Meltwater is generated at the ice sheet base primarily by geothermal heating and friction associated with ice flow, and this feeds a vast network of lakes and rivers creating a unique bio-chemical environment. The presence of melt water between the ice sheet and bedrock also impacts on the flow of ice into the sea leading to regions of fast-flowing ice. Meltwater draining out of the subglacial system at the grounding line generates buoyant plumes that bring warm ocean bottom water into contact with the underside of floating ice shelves, causing them to melt. Meltwater plumes also lead to high nutrient concentrations within the oceans, contributing to vast areas of enhance primary productivity along the Antarctic coast.
Despite the key role that hydrology plays on the ice sheet environment, there is still no global hydrological budget for Antarctica. There is currently a lack of global data on supra- and sub-glacial hydrology, and no systems are in place for continuous monitoring of it or its impact on ice dynamics.
The overall aim of 4DAntarctica is to advance our understanding of the Antarctic Ice Sheet’s supra and sub-glacial hydrology, its evolution, and its role within the broader ice sheet and ocean systems.

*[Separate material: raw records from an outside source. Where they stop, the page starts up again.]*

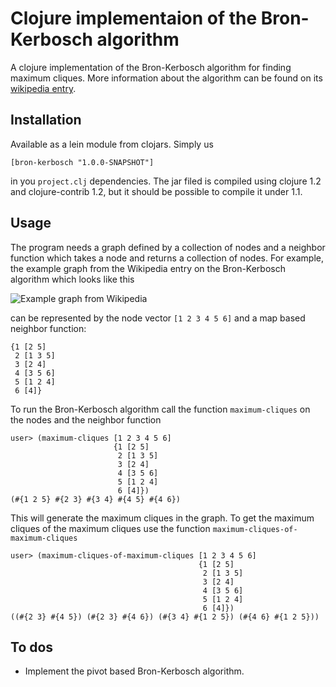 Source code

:# Clojure implementaion of the Bron-Kerbosch algorithm

A clojure implementation of the Bron-Kerbosch algorithm for finding maximum cliques.
More information about the algorithm can be found on its [wikipedia entry](http://en.wikipedia.org/wiki/Bron%E2%80%93Kerbosch_algorithm).

## Installation

Available as a lein module from clojars.
Simply us

    [bron-kerbosch "1.0.0-SNAPSHOT"]

in you `project.clj` dependencies.
The jar filed is compiled using clojure 1.2 and clojure-contrib 1.2, but it should be possible to compile it under 1.1.

## Usage

The program needs a graph defined by a collection of nodes and a neighbor function which takes a node and returns a collection of nodes.
For example, the example graph from the Wikipedia entry on the Bron-Kerbosch algorithm which looks like this

![Example graph from Wikipedia](http://upload.wikimedia.org/wikipedia/commons/thumb/5/5b/6n-graf.svg/240px-6n-graf.svg.png)

can be represented by the node vector `[1 2 3 4 5 6]` and a map based neighbor function:

    {1 [2 5]
     2 [1 3 5]
     3 [2 4]
     4 [3 5 6]
     5 [1 2 4]
     6 [4]}

To run the Bron-Kerbosch algorithm call the function `maximum-cliques` on the nodes and the neighbor function

    user> (maximum-cliques [1 2 3 4 5 6]
                           {1 [2 5]
                            2 [1 3 5]
                            3 [2 4]
                            4 [3 5 6]
                            5 [1 2 4]
                            6 [4]})
    (#{1 2 5} #{2 3} #{3 4} #{4 5} #{4 6})

This will generate the maximum cliques in the graph.
To get the maximum cliques of the maximum cliques use the function `maximum-cliques-of-maximum-cliques`

    user> (maximum-cliques-of-maximum-cliques [1 2 3 4 5 6]
                                              {1 [2 5]
                                               2 [1 3 5]
                                               3 [2 4]
                                               4 [3 5 6]
                                               5 [1 2 4]
                                               6 [4]})
    ((#{2 3} #{4 5}) (#{2 3} #{4 6}) (#{3 4} #{1 2 5}) (#{4 6} #{1 2 5})) 

## To dos

* Implement the pivot based Bron-Kerbosch algorithm.
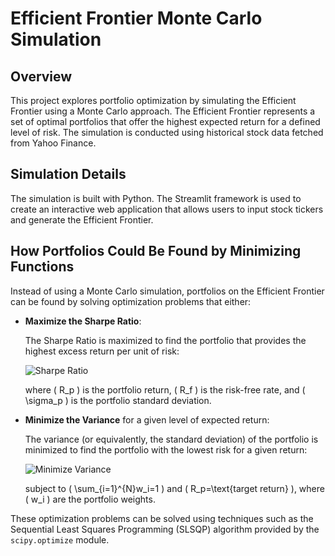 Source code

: # Efficient Frontier Monte Carlo Simulation

## Overview

This project explores portfolio optimization by simulating the Efficient Frontier using a Monte Carlo approach. The Efficient Frontier represents a set of optimal portfolios that offer the highest expected return for a defined level of risk. The simulation is conducted using historical stock data fetched from Yahoo Finance.

## Simulation Details

The simulation is built with Python. The Streamlit framework is used to create an interactive web application that allows users to input stock tickers and generate the Efficient Frontier.


## How Portfolios Could Be Found by Minimizing Functions

Instead of using a Monte Carlo simulation, portfolios on the Efficient Frontier can be found by solving optimization problems that either:

- **Maximize the Sharpe Ratio**:

  The Sharpe Ratio is maximized to find the portfolio that provides the highest excess return per unit of risk:

  ![Sharpe Ratio](https://latex.codecogs.com/svg.latex?\Large&space;\max\left(\frac{R_p-R_f}{\sigma_p}\right))

  where \( R_p \) is the portfolio return, \( R_f \) is the risk-free rate, and \( \sigma_p \) is the portfolio standard deviation.

- **Minimize the Variance** for a given level of expected return:

  The variance (or equivalently, the standard deviation) of the portfolio is minimized to find the portfolio with the lowest risk for a given return:

  ![Minimize Variance](https://latex.codecogs.com/svg.latex?\Large&space;\min(\sigma_p^2))

  subject to \( \sum_{i=1}^{N}w_i=1 \) and \( R_p=\text{target return} \), where \( w_i \) are the portfolio weights.

These optimization problems can be solved using techniques such as the Sequential Least Squares Programming (SLSQP) algorithm provided by the `scipy.optimize` module.

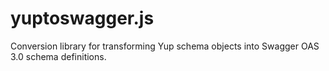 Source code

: # yuptoswagger.js
Conversion library for transforming Yup schema objects into Swagger OAS 3.0 schema definitions.
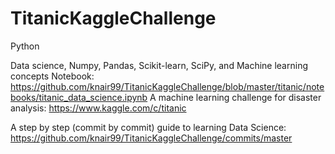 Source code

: # TitanicKaggleChallenge
Python 

Data science, Numpy, Pandas, Scikit-learn, SciPy, and Machine learning concepts
Notebook: https://github.com/knair99/TitanicKaggleChallenge/blob/master/titanic/notebooks/titanic_data_science.ipynb
A machine learning challenge for disaster analysis: https://www.kaggle.com/c/titanic

A step by step (commit by commit) guide to learning Data Science: https://github.com/knair99/TitanicKaggleChallenge/commits/master

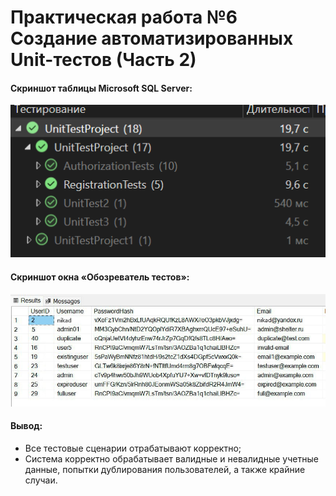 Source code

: # Практическая работа №6 Создание автоматизированных Unit-тестов (Часть 2)

#### Cкриншот таблицы Microsoft SQL Server:
![](pr6_2_1.png)

#### Cкриншот окна «Обозреватель тестов»:
![](pr6_2_2.jpg)

#### Вывод: 
- Все тестовые сценарии отрабатывают корректно;
- Система корректно обрабатывает валидные и невалидные учетные данные, попытки дублирования пользователей, а также крайние случаи.
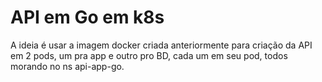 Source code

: # API em Go em k8s

A ideia é usar a imagem docker criada anteriormente para criação da API em 2 pods, um pra app e outro pro BD, cada um em seu pod, todos morando no ns api-app-go.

We designed our programme of work to address the following specific objectives:
Creating and consolidating an unprecedented dataset composed of ice-sheet wide hydrology and lithospheric products, Earth Observation datasets, and state of the art ice-sheet and hydrology models
Improving our understanding of the physical interaction between electromagnetic radiation, the ice sheet, and liquid water
Developing techniques and algorithms to detect surface and basal melting from satellite observations in conjunction with numerical modelling
Applying these new techniques at local sites and across the continental ice sheet to monitor water dynamics and derive new hydrology datasets
Performing a scientific assessment of Antarctic Ice Sheet hydrology and of its role in the current changes the continent is experiencing
Proposing a future roadmap for enhanced observation of Antarctica’s hydrological cycle
To do so, the project will use a large range of Earth Observation missions (e.g. Sentinel-1, Sentinel-2, SMOS, CryoSat-2, GOCE, TanDEM-X, AMSR2, Landsat, Icesat-2) coupled with ice-sheet and hydrological models. By the end of this project, the programme of work presented here will lead to a dramatically improved quantification of meltwater in Antarctica, an improved understanding of fluxes across the continent and to the ocean, and an improved understanding of the impact of the hydrological cycle on ice sheet’s mass balance, its basal environment, and its vulnerability to climate change.